Additionally, the researchers tested the robustness of the model to changes in parameters that are poorly understood for the Miami UA, namely the transmission rate and the ratio of mosquitoes to humans in the region. “One great utility of the model is that it can help us to understand what role the many unknown

variables could play in transmission and spread of dengue in the region,” Robert said. “For instance, it is difficult to estimate the number of mosquitoes that transmits the virus in the region, which determines the ratio of mosquitoes to humans. It is also difficult to estimate how often mosquitoes and humans come into contact, which is important for accurately estimating the transmission rate. Without understanding these values, it is almost impossible to predict the risk of transmission and the number of cases that could occur with any degree of certainty.”
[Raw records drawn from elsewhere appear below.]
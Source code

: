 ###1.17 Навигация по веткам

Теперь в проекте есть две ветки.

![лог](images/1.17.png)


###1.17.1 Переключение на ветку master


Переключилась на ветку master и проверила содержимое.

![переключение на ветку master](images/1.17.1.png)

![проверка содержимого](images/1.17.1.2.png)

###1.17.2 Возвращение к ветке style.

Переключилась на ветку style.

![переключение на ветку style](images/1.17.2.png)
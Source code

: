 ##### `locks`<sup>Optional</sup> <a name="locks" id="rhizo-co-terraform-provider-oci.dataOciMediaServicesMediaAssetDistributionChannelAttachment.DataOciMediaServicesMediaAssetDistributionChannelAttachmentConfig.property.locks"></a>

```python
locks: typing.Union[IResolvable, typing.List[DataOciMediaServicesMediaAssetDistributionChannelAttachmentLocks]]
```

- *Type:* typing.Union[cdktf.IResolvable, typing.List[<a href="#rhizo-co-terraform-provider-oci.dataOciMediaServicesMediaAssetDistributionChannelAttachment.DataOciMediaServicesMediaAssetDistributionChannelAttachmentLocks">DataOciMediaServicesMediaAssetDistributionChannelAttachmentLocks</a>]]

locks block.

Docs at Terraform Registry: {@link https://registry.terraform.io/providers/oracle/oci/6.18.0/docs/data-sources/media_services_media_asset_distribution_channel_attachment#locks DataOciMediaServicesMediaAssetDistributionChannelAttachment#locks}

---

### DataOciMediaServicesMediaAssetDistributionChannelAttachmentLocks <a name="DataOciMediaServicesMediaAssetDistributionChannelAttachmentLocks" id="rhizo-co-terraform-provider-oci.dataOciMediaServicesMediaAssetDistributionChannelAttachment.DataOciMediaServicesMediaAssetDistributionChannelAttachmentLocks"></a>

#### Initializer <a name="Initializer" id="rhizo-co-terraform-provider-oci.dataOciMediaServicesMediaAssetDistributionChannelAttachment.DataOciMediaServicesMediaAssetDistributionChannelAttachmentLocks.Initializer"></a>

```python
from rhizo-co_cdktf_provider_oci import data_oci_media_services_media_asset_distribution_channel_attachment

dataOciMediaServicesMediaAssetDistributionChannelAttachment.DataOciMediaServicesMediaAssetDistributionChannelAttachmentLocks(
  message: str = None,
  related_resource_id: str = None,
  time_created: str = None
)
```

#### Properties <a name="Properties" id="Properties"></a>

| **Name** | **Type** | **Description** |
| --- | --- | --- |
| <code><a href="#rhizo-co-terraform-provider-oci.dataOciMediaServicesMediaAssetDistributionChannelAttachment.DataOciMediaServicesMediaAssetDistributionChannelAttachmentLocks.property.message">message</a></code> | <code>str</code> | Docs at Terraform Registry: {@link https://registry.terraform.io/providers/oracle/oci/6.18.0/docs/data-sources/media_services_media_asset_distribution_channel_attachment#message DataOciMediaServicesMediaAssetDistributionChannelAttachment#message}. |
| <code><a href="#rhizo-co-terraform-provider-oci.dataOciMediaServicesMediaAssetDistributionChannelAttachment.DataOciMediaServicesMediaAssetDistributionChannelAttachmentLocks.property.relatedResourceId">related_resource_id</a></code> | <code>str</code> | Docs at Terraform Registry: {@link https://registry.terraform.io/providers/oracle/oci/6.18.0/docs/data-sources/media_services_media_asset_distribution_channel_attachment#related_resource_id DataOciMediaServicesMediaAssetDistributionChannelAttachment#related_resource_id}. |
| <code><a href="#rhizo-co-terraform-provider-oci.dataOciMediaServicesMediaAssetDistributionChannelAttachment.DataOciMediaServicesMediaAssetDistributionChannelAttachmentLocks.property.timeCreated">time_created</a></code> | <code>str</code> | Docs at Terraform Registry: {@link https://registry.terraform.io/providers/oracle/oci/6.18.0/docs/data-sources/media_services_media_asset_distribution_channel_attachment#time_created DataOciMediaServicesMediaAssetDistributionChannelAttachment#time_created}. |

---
This model could be adapted to study other potential threats such as chikungunya and Zika virus to the Miami UA and other metropolitan areas in the U.S. such as New Orleans, Houston, and New York City. Because dengue, chikungunya, and Zika virus are all spread by the same mosquito species, areas where any one of the three viruses has been transmitted are potentially suitable for transmission of the other two.

Chikungunya became established in the western hemisphere in 2014 and imported cases were detected in nearly all U.S. States. Over 400 imported cases were detected in Florida in 2014, and the majority of those were in southern Florida. Zika virus was first detected in the Western Hemisphere in 2015 and is rapidly spreading throughout Central and South America. As of September 28 2016, the CDC has reported 3566 travel-related cases of Zika virus in the United States, 783 of which were reported in Florida. According the Florida Department of Health, 133 locally acquired cases of Zika virus have been reported in Florida since July 2016, 132 of which have occurred in the Miami Urbanized Area.

Robert and Wearing conducted this study in collaboration with Noah Silva, a graduate student working under the direction of Wearing in the Department of Biology, Rebecca Christofferson and Christopher Mores at Louisiana State University, and Chalmers Vasquez at Miami-Dade Mosquito Control Division. Robert with continue to work with Drs. Wearing and Christofferson who were recently awarded an NIH grant to examine the role of temperature variation in mediating the transmission of chikungunya and Zika viruses.